Give the number of lines in the data that hold the string "edges". Nothing else is needed.

### Information provided
=== Begin Enclosure ===

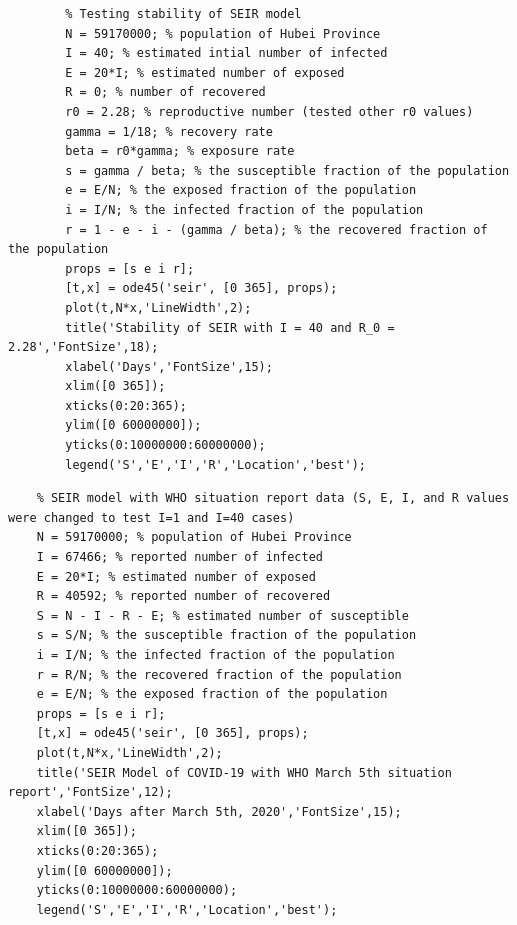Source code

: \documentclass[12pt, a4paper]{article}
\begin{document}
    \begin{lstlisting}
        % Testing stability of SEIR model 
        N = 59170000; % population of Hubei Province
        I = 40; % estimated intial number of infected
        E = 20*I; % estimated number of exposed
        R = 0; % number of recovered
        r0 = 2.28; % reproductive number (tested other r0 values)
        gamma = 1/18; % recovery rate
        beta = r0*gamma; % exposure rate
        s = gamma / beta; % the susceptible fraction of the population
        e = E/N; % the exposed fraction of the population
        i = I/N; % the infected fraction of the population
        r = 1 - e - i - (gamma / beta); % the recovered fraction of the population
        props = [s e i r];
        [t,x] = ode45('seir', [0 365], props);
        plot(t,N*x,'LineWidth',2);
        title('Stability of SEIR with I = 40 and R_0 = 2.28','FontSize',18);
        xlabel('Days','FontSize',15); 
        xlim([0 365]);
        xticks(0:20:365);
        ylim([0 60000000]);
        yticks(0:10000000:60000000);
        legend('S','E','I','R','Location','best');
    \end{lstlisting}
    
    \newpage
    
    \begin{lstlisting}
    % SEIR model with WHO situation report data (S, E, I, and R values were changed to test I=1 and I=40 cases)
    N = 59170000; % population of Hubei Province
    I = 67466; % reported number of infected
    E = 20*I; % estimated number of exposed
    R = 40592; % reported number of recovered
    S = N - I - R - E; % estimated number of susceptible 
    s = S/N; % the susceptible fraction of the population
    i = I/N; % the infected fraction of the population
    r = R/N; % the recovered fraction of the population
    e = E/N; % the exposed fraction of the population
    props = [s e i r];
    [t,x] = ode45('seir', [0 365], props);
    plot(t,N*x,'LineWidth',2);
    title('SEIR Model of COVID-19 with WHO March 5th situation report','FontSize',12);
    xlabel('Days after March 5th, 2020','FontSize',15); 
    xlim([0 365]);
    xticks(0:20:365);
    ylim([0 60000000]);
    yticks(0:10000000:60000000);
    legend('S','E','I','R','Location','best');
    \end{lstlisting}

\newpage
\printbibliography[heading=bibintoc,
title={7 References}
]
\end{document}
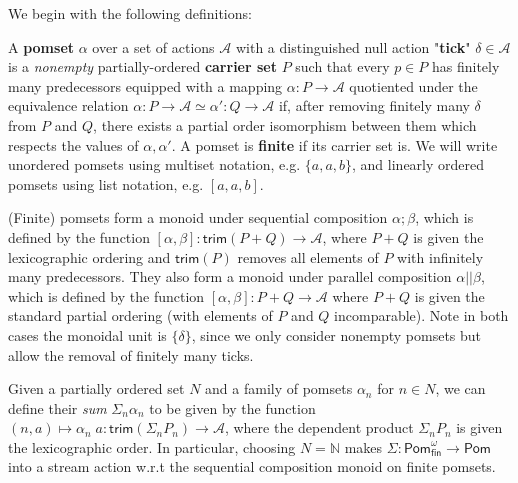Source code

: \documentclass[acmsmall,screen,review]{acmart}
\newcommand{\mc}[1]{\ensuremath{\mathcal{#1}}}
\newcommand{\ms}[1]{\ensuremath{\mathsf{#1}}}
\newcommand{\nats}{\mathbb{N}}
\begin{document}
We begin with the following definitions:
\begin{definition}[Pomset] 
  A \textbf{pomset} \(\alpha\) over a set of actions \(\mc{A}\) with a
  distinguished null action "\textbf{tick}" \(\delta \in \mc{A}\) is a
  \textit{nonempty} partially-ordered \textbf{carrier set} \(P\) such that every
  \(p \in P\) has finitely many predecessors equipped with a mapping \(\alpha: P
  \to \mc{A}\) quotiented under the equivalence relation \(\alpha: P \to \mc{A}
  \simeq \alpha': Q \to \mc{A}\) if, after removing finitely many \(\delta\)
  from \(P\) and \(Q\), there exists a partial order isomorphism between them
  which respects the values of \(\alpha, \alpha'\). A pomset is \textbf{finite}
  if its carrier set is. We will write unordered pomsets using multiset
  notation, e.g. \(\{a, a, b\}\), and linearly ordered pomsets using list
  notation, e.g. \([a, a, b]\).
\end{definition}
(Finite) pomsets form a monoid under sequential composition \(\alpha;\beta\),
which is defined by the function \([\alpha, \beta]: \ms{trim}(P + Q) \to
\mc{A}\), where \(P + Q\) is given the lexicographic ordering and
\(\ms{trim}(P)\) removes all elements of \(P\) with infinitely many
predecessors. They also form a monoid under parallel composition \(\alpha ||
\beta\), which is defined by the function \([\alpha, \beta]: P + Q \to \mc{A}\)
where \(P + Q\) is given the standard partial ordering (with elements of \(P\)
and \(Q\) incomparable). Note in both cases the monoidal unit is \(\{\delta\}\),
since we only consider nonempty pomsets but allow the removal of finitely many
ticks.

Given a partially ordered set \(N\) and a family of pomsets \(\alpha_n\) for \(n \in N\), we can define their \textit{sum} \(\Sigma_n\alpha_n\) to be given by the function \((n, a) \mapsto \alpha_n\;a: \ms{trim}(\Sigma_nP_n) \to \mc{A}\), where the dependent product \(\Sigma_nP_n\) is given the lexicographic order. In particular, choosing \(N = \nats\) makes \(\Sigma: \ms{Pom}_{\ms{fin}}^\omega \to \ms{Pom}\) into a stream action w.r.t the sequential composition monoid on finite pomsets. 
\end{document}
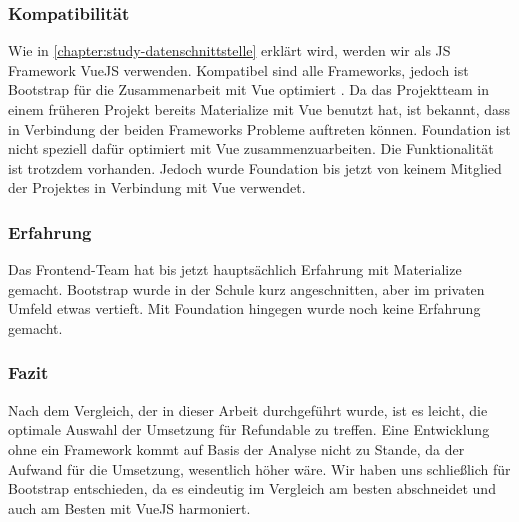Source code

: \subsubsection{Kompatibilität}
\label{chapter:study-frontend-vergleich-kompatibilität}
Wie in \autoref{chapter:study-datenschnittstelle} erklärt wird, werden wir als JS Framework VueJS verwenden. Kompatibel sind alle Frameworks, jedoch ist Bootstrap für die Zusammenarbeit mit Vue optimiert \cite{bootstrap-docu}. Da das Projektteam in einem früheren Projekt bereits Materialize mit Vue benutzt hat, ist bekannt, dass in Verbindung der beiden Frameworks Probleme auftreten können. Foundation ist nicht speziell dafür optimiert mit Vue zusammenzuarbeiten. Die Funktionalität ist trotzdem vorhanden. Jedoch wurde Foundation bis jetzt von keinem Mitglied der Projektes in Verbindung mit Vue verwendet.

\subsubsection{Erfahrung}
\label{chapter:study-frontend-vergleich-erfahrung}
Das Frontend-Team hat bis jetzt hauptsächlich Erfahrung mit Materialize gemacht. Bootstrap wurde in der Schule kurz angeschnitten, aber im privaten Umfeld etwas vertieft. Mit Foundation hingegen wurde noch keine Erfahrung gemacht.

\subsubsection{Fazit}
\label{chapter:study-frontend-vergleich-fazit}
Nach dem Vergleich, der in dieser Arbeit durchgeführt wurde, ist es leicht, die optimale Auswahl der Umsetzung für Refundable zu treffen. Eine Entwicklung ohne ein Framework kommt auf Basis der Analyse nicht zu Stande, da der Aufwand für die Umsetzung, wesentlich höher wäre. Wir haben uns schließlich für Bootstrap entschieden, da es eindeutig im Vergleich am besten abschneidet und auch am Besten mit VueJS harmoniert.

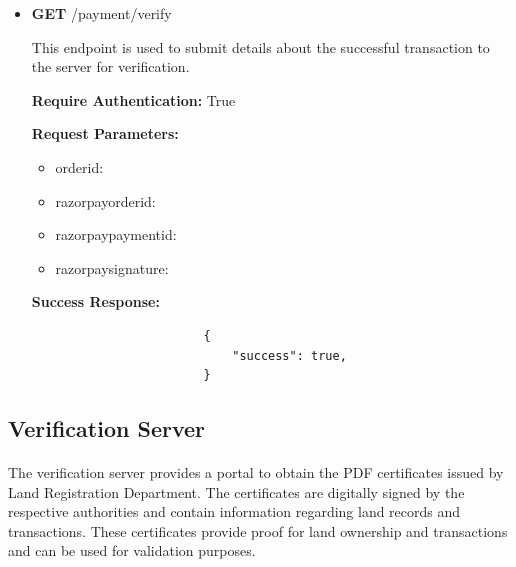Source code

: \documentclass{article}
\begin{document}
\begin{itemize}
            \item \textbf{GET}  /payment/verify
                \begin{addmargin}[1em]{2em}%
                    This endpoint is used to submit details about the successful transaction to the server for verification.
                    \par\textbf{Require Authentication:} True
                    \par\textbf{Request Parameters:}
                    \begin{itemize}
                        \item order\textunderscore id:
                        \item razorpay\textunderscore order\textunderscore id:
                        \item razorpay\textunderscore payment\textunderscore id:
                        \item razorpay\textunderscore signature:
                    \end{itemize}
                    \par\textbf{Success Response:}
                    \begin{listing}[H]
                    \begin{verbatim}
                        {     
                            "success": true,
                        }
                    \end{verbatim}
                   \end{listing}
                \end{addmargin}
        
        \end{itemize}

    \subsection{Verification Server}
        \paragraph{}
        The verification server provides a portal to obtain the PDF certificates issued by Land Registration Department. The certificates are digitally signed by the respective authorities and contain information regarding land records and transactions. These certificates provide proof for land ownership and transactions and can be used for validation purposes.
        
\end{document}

=== End Enclosure ===
=== Begin Enclosure ===

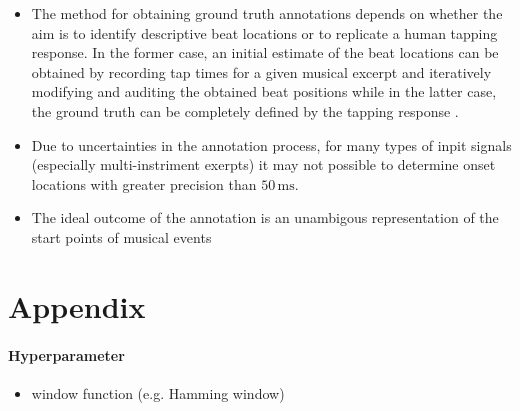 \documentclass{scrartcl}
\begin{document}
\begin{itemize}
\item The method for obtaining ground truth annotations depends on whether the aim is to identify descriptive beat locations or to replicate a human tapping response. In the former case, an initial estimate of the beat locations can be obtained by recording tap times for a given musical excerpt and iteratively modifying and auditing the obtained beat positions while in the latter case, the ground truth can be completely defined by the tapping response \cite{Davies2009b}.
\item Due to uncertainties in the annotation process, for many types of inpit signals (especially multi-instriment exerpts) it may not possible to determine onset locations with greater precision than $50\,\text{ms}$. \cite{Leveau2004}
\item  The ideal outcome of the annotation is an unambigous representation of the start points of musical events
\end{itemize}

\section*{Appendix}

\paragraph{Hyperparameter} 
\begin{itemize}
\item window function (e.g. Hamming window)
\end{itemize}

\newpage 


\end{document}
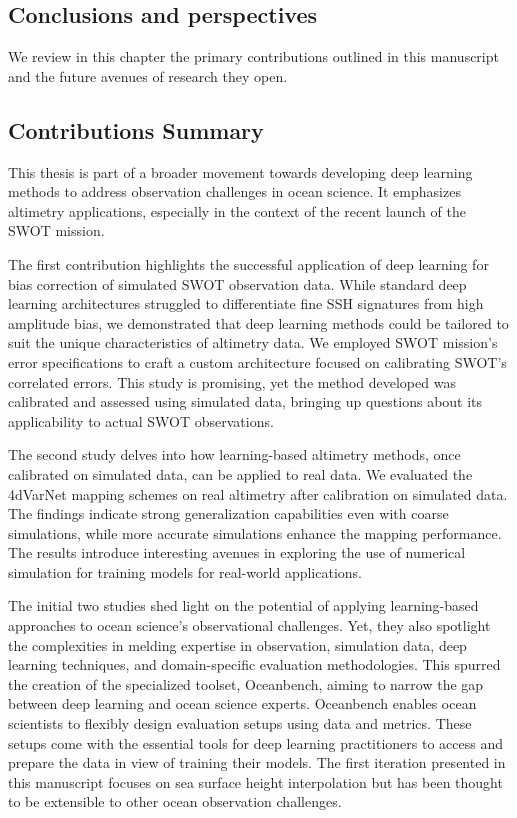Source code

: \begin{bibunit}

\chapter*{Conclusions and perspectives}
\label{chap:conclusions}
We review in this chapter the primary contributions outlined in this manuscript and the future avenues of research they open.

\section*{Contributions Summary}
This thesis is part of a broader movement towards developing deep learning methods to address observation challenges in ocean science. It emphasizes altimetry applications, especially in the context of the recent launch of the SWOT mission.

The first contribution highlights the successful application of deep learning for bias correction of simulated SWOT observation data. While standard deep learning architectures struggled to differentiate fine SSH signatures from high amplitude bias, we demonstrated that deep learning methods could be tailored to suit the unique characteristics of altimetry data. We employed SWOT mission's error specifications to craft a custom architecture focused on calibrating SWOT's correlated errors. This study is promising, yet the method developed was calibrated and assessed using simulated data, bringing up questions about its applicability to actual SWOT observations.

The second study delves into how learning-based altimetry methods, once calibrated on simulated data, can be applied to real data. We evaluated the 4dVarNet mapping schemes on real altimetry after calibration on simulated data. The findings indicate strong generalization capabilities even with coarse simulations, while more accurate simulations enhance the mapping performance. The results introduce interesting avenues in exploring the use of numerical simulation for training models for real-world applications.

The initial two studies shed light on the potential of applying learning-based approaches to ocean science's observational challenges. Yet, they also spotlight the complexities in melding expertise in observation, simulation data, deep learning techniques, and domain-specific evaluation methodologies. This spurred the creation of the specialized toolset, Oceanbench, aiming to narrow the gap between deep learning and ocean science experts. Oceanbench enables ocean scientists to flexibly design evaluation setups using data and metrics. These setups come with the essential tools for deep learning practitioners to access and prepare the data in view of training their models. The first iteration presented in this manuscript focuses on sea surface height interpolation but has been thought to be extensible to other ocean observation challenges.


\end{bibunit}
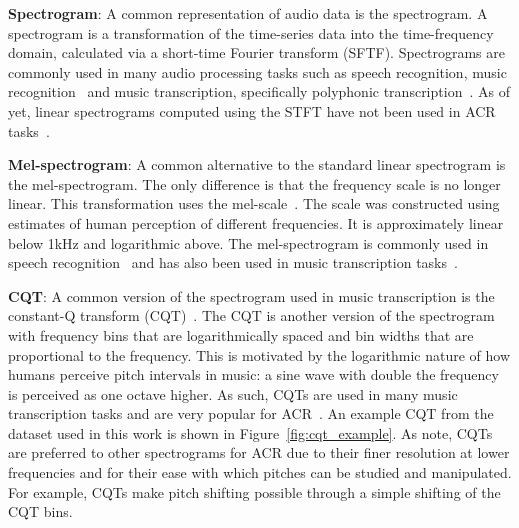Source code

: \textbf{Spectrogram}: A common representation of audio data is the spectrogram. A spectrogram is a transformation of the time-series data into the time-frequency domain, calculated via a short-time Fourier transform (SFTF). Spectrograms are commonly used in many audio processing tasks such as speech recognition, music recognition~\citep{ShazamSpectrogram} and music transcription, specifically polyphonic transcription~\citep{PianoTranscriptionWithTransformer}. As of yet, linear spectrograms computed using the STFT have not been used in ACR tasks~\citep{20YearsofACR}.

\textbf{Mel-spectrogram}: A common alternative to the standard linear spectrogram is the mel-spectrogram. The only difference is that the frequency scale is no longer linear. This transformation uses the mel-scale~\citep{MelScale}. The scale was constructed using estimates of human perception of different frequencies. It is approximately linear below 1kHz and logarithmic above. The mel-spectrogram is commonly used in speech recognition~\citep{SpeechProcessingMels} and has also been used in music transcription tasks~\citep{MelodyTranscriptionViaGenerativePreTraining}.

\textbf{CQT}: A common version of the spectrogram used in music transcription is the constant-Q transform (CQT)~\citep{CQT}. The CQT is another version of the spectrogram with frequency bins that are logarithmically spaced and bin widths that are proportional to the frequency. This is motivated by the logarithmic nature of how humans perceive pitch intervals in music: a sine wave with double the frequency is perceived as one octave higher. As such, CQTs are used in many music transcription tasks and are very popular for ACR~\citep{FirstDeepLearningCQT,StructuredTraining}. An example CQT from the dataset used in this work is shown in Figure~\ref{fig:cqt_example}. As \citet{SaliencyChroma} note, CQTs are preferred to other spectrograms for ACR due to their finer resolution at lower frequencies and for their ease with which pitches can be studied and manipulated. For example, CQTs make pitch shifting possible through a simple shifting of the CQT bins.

=== End Enclosure ===
=== Begin Enclosure ===

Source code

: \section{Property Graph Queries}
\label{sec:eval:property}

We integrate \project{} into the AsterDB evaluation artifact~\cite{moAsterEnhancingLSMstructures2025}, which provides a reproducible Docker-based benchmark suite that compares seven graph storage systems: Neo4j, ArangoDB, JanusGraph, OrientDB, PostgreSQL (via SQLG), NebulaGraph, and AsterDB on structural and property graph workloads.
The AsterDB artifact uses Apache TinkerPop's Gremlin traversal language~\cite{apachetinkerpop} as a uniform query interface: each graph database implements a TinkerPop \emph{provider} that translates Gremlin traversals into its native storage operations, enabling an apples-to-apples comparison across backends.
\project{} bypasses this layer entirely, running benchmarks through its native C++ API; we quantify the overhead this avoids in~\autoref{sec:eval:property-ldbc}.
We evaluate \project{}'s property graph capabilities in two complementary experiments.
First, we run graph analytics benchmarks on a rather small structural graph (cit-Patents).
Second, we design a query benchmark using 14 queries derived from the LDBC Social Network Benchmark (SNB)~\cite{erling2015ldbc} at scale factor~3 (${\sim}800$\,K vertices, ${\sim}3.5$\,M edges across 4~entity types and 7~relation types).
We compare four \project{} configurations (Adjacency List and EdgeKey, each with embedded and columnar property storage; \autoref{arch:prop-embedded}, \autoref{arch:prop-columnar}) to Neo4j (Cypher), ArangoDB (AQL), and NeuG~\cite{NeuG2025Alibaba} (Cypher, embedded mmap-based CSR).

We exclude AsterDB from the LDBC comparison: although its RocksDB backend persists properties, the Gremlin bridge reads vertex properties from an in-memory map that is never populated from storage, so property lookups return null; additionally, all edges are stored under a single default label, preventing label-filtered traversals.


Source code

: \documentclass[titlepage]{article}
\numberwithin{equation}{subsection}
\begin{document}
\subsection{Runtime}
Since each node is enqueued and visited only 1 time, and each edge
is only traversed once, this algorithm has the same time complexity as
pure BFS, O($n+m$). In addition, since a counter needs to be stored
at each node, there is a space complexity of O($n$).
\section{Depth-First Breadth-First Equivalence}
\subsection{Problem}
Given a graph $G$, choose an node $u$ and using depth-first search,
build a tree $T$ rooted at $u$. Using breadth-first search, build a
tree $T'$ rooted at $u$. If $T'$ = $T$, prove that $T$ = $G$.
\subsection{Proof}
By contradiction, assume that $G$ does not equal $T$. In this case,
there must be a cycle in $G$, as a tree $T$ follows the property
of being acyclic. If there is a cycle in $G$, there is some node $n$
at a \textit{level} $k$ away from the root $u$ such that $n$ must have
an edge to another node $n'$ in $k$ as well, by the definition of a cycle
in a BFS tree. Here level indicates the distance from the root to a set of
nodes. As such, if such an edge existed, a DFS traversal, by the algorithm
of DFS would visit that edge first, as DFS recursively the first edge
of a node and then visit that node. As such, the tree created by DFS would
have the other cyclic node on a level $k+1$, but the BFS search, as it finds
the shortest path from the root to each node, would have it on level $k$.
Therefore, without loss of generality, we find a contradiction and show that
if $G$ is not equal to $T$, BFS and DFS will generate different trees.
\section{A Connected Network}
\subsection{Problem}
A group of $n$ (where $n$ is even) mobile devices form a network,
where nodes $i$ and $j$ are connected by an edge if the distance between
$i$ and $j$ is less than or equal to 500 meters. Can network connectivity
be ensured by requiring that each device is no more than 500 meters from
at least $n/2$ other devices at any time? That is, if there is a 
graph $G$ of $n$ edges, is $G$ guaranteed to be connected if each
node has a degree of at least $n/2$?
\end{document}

=== End Enclosure ===

### Result below
3